What to do> Pull out all lines from the listing below in which the word "strong" appears.

[[ Source material, beginning ]]

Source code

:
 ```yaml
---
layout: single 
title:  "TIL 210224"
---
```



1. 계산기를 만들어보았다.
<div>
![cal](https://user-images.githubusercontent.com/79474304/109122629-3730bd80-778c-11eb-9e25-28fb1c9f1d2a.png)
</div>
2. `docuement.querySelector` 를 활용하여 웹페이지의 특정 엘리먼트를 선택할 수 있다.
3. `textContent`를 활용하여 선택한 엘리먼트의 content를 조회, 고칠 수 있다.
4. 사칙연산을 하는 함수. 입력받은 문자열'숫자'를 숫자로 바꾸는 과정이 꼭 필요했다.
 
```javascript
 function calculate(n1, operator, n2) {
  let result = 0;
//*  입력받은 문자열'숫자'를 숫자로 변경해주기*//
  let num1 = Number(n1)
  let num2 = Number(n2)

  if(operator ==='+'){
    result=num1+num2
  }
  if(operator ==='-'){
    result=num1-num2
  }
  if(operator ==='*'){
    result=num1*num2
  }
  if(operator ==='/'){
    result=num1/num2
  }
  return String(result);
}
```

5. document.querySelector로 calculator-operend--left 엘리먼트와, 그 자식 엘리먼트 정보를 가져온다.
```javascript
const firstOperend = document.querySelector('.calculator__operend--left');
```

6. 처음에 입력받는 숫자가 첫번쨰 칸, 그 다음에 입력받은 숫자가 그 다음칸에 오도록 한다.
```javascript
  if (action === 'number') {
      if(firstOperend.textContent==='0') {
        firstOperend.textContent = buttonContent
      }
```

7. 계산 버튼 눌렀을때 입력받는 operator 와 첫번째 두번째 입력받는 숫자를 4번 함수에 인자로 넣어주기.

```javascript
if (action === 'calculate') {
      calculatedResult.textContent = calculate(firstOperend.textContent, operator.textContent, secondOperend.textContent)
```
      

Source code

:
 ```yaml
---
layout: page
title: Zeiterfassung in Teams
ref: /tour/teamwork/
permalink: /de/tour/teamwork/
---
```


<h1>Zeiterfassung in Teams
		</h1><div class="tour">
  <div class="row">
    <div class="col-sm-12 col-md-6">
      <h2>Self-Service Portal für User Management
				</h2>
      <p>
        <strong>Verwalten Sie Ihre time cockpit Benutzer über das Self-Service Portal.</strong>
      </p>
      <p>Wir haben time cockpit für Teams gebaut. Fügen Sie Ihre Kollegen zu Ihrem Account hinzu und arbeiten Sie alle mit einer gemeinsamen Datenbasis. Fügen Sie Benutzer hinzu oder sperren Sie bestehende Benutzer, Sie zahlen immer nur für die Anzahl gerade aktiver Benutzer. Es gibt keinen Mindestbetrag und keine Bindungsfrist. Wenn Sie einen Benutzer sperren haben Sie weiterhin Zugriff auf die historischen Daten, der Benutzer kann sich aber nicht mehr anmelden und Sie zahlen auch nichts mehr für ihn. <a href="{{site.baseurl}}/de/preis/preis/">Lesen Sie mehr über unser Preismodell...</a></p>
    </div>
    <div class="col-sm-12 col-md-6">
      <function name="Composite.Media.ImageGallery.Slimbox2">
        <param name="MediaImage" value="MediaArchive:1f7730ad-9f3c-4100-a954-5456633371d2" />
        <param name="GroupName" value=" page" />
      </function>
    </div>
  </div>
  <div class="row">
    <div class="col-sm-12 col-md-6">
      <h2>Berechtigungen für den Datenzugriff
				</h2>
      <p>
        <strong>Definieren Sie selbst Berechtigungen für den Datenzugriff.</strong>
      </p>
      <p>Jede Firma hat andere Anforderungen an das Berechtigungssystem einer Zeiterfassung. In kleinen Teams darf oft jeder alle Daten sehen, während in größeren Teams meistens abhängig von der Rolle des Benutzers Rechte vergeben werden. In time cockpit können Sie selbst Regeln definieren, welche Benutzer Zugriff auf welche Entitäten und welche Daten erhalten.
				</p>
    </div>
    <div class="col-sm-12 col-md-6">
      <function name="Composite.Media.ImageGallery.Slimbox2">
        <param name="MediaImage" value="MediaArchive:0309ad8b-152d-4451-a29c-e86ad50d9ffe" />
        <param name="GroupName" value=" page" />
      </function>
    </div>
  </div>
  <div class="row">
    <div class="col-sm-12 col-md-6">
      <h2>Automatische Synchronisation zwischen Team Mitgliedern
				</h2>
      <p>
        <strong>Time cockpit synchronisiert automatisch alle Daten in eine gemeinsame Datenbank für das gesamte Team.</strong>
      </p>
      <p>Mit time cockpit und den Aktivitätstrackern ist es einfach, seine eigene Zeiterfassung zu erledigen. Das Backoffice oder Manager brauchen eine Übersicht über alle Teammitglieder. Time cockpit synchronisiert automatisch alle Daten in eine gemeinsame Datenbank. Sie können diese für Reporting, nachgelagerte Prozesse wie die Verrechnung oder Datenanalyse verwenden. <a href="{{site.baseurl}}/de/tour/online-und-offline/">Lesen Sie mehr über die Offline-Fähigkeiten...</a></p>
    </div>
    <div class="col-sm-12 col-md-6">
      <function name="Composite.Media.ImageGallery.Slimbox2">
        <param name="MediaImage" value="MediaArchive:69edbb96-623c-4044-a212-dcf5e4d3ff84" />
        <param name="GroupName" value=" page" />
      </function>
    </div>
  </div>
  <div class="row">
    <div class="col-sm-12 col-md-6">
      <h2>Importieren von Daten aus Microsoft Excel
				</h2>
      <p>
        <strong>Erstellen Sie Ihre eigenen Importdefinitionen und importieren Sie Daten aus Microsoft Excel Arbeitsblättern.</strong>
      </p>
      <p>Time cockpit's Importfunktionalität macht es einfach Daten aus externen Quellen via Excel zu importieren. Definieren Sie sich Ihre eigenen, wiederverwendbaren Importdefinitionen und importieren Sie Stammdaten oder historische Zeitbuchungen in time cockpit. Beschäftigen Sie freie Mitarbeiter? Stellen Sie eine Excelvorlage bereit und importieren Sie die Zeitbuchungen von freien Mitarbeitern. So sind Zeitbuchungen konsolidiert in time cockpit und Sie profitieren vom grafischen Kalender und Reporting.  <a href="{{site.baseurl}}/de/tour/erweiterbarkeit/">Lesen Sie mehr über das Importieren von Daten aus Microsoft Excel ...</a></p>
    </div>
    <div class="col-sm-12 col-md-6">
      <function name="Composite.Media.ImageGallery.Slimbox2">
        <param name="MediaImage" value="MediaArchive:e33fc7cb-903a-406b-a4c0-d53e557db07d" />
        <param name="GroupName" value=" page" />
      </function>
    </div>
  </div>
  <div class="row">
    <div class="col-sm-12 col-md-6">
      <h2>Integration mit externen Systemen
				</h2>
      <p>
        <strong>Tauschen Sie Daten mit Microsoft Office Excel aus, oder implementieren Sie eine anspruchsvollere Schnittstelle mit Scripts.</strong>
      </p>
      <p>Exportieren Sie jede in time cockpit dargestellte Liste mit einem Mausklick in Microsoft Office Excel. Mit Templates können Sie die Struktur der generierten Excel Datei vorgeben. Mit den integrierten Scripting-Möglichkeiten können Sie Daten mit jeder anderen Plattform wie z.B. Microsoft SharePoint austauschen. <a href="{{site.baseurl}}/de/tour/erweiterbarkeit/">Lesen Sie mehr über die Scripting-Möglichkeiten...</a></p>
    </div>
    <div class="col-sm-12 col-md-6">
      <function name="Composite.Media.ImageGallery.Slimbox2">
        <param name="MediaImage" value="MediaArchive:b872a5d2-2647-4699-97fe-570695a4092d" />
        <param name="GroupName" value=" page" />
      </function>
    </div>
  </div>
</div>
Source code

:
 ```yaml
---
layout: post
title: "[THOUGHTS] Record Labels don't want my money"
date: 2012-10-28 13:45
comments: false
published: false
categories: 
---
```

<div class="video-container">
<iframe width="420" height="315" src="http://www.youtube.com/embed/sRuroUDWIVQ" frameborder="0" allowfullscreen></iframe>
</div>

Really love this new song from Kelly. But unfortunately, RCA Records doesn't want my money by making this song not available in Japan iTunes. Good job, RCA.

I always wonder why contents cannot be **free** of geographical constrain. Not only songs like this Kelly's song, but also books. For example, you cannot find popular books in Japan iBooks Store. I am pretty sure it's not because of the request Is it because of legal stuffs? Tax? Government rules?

[[ Source material, end ]]

Exercise output>
        <strong>Verwalten Sie Ihre time cockpit Benutzer über das Self-Service Portal.</strong>
        <strong>Definieren Sie selbst Berechtigungen für den Datenzugriff.</strong>
        <strong>Time cockpit synchronisiert automatisch alle Daten in eine gemeinsame Datenbank für das gesamte Team.</strong>
        <strong>Erstellen Sie Ihre eigenen Importdefinitionen und importieren Sie Daten aus Microsoft Excel Arbeitsblättern.</strong>
        <strong>Tauschen Sie Daten mit Microsoft Office Excel aus, oder implementieren Sie eine anspruchsvollere Schnittstelle mit Scripts.</strong>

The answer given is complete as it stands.